Copy out all the entries below, word for word.

• _Data_:

---------------

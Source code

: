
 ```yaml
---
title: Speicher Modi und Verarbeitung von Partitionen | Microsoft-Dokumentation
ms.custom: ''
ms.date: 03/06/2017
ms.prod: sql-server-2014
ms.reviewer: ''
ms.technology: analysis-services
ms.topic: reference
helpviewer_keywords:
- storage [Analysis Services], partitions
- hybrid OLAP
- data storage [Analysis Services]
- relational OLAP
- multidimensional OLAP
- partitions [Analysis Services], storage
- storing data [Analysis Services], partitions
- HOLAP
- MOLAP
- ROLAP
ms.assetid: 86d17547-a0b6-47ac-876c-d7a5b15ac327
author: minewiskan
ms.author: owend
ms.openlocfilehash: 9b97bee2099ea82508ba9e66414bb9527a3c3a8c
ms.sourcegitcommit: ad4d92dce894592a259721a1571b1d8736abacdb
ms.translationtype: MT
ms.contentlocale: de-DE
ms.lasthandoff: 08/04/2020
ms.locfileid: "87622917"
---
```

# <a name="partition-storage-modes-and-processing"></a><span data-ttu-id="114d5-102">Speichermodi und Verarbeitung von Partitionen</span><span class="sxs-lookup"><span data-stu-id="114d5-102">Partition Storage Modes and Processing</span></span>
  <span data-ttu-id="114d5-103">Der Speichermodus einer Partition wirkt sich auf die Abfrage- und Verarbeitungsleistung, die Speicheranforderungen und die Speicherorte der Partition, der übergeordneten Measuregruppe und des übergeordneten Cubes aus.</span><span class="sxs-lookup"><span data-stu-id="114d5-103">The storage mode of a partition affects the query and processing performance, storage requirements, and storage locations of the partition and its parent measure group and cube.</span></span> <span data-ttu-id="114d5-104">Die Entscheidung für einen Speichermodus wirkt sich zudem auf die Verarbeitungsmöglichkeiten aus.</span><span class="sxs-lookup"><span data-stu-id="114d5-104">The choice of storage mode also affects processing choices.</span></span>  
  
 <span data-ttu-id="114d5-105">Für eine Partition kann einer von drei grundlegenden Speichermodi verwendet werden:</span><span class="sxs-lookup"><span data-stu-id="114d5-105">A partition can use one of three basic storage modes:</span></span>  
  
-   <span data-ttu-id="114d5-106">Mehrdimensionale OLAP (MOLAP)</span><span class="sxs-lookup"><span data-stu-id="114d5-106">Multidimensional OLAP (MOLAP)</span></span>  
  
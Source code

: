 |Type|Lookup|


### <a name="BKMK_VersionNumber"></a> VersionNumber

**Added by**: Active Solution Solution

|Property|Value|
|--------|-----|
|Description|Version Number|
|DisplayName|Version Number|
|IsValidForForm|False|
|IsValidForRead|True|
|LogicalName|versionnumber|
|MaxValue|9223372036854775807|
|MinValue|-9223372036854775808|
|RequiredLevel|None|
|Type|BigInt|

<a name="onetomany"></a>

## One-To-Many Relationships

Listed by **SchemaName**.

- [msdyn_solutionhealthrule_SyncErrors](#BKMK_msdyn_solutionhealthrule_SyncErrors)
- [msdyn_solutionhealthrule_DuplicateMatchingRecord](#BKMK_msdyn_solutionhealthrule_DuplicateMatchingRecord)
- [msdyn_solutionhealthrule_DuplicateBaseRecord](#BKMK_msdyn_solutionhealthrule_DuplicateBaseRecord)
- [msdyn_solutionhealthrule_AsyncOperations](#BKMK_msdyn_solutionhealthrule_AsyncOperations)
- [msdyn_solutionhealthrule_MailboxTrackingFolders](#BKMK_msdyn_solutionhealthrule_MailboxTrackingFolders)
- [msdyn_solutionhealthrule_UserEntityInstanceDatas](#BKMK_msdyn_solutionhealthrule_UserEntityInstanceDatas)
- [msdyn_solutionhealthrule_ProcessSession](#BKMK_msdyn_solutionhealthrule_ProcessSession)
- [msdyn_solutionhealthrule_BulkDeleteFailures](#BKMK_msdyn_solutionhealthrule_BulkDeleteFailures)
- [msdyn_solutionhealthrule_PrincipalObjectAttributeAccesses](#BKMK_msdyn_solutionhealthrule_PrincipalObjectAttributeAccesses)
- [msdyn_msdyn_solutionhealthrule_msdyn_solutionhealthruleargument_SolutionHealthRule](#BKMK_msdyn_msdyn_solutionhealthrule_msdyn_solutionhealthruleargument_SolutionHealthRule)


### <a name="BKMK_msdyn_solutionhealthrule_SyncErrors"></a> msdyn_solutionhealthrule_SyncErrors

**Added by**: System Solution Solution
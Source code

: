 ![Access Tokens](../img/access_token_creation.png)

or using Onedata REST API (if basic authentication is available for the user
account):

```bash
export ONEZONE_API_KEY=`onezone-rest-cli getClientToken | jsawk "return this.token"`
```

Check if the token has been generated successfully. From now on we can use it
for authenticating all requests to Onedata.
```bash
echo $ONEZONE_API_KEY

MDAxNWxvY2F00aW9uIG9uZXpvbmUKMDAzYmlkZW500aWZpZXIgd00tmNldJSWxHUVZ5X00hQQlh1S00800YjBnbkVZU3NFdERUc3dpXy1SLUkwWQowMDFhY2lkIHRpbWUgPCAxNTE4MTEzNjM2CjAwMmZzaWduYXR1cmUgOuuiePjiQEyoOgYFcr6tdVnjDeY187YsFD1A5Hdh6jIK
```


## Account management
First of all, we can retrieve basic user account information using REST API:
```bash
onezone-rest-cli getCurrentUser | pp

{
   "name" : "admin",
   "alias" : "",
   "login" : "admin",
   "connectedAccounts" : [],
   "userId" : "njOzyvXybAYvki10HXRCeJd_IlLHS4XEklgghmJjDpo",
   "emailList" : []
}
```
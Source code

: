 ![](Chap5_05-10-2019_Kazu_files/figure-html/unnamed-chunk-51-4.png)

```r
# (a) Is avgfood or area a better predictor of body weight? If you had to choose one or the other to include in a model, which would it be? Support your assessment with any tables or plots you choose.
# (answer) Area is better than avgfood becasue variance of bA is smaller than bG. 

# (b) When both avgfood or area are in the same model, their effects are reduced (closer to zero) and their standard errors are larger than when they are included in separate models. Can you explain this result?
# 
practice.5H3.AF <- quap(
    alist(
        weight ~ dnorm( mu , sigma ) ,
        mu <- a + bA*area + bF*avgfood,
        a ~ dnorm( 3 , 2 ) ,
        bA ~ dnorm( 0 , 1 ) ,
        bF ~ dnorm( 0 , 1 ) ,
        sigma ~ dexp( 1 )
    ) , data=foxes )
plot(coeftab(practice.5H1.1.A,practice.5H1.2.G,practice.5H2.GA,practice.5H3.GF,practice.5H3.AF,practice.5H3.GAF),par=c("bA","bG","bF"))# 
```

---------------

• _Written response_:
Source code

:
 ```yaml
---
title: Speicher Modi und Verarbeitung von Partitionen | Microsoft-Dokumentation
ms.custom: ''
ms.date: 03/06/2017
ms.prod: sql-server-2014
ms.reviewer: ''
ms.technology: analysis-services
ms.topic: reference
helpviewer_keywords:
- storage [Analysis Services], partitions
- hybrid OLAP
- data storage [Analysis Services]
- relational OLAP
- multidimensional OLAP
- partitions [Analysis Services], storage
- storing data [Analysis Services], partitions
- HOLAP
- MOLAP
- ROLAP
ms.assetid: 86d17547-a0b6-47ac-876c-d7a5b15ac327
author: minewiskan
ms.author: owend
ms.openlocfilehash: 9b97bee2099ea82508ba9e66414bb9527a3c3a8c
ms.sourcegitcommit: ad4d92dce894592a259721a1571b1d8736abacdb
ms.translationtype: MT
ms.contentlocale: de-DE
ms.lasthandoff: 08/04/2020
ms.locfileid: "87622917"
---
```

# <a name="partition-storage-modes-and-processing"></a><span data-ttu-id="114d5-102">Speichermodi und Verarbeitung von Partitionen</span><span class="sxs-lookup"><span data-stu-id="114d5-102">Partition Storage Modes and Processing</span></span>
  <span data-ttu-id="114d5-103">Der Speichermodus einer Partition wirkt sich auf die Abfrage- und Verarbeitungsleistung, die Speicheranforderungen und die Speicherorte der Partition, der übergeordneten Measuregruppe und des übergeordneten Cubes aus.</span><span class="sxs-lookup"><span data-stu-id="114d5-103">The storage mode of a partition affects the query and processing performance, storage requirements, and storage locations of the partition and its parent measure group and cube.</span></span> <span data-ttu-id="114d5-104">Die Entscheidung für einen Speichermodus wirkt sich zudem auf die Verarbeitungsmöglichkeiten aus.</span><span class="sxs-lookup"><span data-stu-id="114d5-104">The choice of storage mode also affects processing choices.</span></span>  
  
 <span data-ttu-id="114d5-105">Für eine Partition kann einer von drei grundlegenden Speichermodi verwendet werden:</span><span class="sxs-lookup"><span data-stu-id="114d5-105">A partition can use one of three basic storage modes:</span></span>  
  
-   <span data-ttu-id="114d5-106">Mehrdimensionale OLAP (MOLAP)</span><span class="sxs-lookup"><span data-stu-id="114d5-106">Multidimensional OLAP (MOLAP)</span></span>  
  
Source code

: |Type|Lookup|


### <a name="BKMK_VersionNumber"></a> VersionNumber

**Added by**: Active Solution Solution

|Property|Value|
|--------|-----|
|Description|Version Number|
|DisplayName|Version Number|
|IsValidForForm|False|
|IsValidForRead|True|
|LogicalName|versionnumber|
|MaxValue|9223372036854775807|
|MinValue|-9223372036854775808|
|RequiredLevel|None|
|Type|BigInt|

<a name="onetomany"></a>

## One-To-Many Relationships

Listed by **SchemaName**.

- [msdyn_solutionhealthrule_SyncErrors](#BKMK_msdyn_solutionhealthrule_SyncErrors)
- [msdyn_solutionhealthrule_DuplicateMatchingRecord](#BKMK_msdyn_solutionhealthrule_DuplicateMatchingRecord)
- [msdyn_solutionhealthrule_DuplicateBaseRecord](#BKMK_msdyn_solutionhealthrule_DuplicateBaseRecord)
- [msdyn_solutionhealthrule_AsyncOperations](#BKMK_msdyn_solutionhealthrule_AsyncOperations)
- [msdyn_solutionhealthrule_MailboxTrackingFolders](#BKMK_msdyn_solutionhealthrule_MailboxTrackingFolders)
- [msdyn_solutionhealthrule_UserEntityInstanceDatas](#BKMK_msdyn_solutionhealthrule_UserEntityInstanceDatas)
- [msdyn_solutionhealthrule_ProcessSession](#BKMK_msdyn_solutionhealthrule_ProcessSession)
- [msdyn_solutionhealthrule_BulkDeleteFailures](#BKMK_msdyn_solutionhealthrule_BulkDeleteFailures)
- [msdyn_solutionhealthrule_PrincipalObjectAttributeAccesses](#BKMK_msdyn_solutionhealthrule_PrincipalObjectAttributeAccesses)
- [msdyn_msdyn_solutionhealthrule_msdyn_solutionhealthruleargument_SolutionHealthRule](#BKMK_msdyn_msdyn_solutionhealthrule_msdyn_solutionhealthruleargument_SolutionHealthRule)


### <a name="BKMK_msdyn_solutionhealthrule_SyncErrors"></a> msdyn_solutionhealthrule_SyncErrors

**Added by**: System Solution Solution
Source code

: ![Access Tokens](../img/access_token_creation.png)

or using Onedata REST API (if basic authentication is available for the user
account):

```bash
export ONEZONE_API_KEY=`onezone-rest-cli getClientToken | jsawk "return this.token"`
```

Check if the token has been generated successfully. From now on we can use it
for authenticating all requests to Onedata.
```bash
echo $ONEZONE_API_KEY

MDAxNWxvY2F00aW9uIG9uZXpvbmUKMDAzYmlkZW500aWZpZXIgd00tmNldJSWxHUVZ5X00hQQlh1S00800YjBnbkVZU3NFdERUc3dpXy1SLUkwWQowMDFhY2lkIHRpbWUgPCAxNTE4MTEzNjM2CjAwMmZzaWduYXR1cmUgOuuiePjiQEyoOgYFcr6tdVnjDeY187YsFD1A5Hdh6jIK
```


## Account management
First of all, we can retrieve basic user account information using REST API:
```bash
onezone-rest-cli getCurrentUser | pp

{
   "name" : "admin",
   "alias" : "",
   "login" : "admin",
   "connectedAccounts" : [],
   "userId" : "njOzyvXybAYvki10HXRCeJd_IlLHS4XEklgghmJjDpo",
   "emailList" : []
}
```
Source code

: ![](Chap5_05-10-2019_Kazu_files/figure-html/unnamed-chunk-51-4.png)

```r
# (a) Is avgfood or area a better predictor of body weight? If you had to choose one or the other to include in a model, which would it be? Support your assessment with any tables or plots you choose.
# (answer) Area is better than avgfood becasue variance of bA is smaller than bG. 

# (b) When both avgfood or area are in the same model, their effects are reduced (closer to zero) and their standard errors are larger than when they are included in separate models. Can you explain this result?
# 
practice.5H3.AF <- quap(
    alist(
        weight ~ dnorm( mu , sigma ) ,
        mu <- a + bA*area + bF*avgfood,
        a ~ dnorm( 3 , 2 ) ,
        bA ~ dnorm( 0 , 1 ) ,
        bF ~ dnorm( 0 , 1 ) ,
        sigma ~ dexp( 1 )
    ) , data=foxes )
plot(coeftab(practice.5H1.1.A,practice.5H1.2.G,practice.5H2.GA,practice.5H3.GF,practice.5H3.AF,practice.5H3.GAF),par=c("bA","bG","bF"))# 
```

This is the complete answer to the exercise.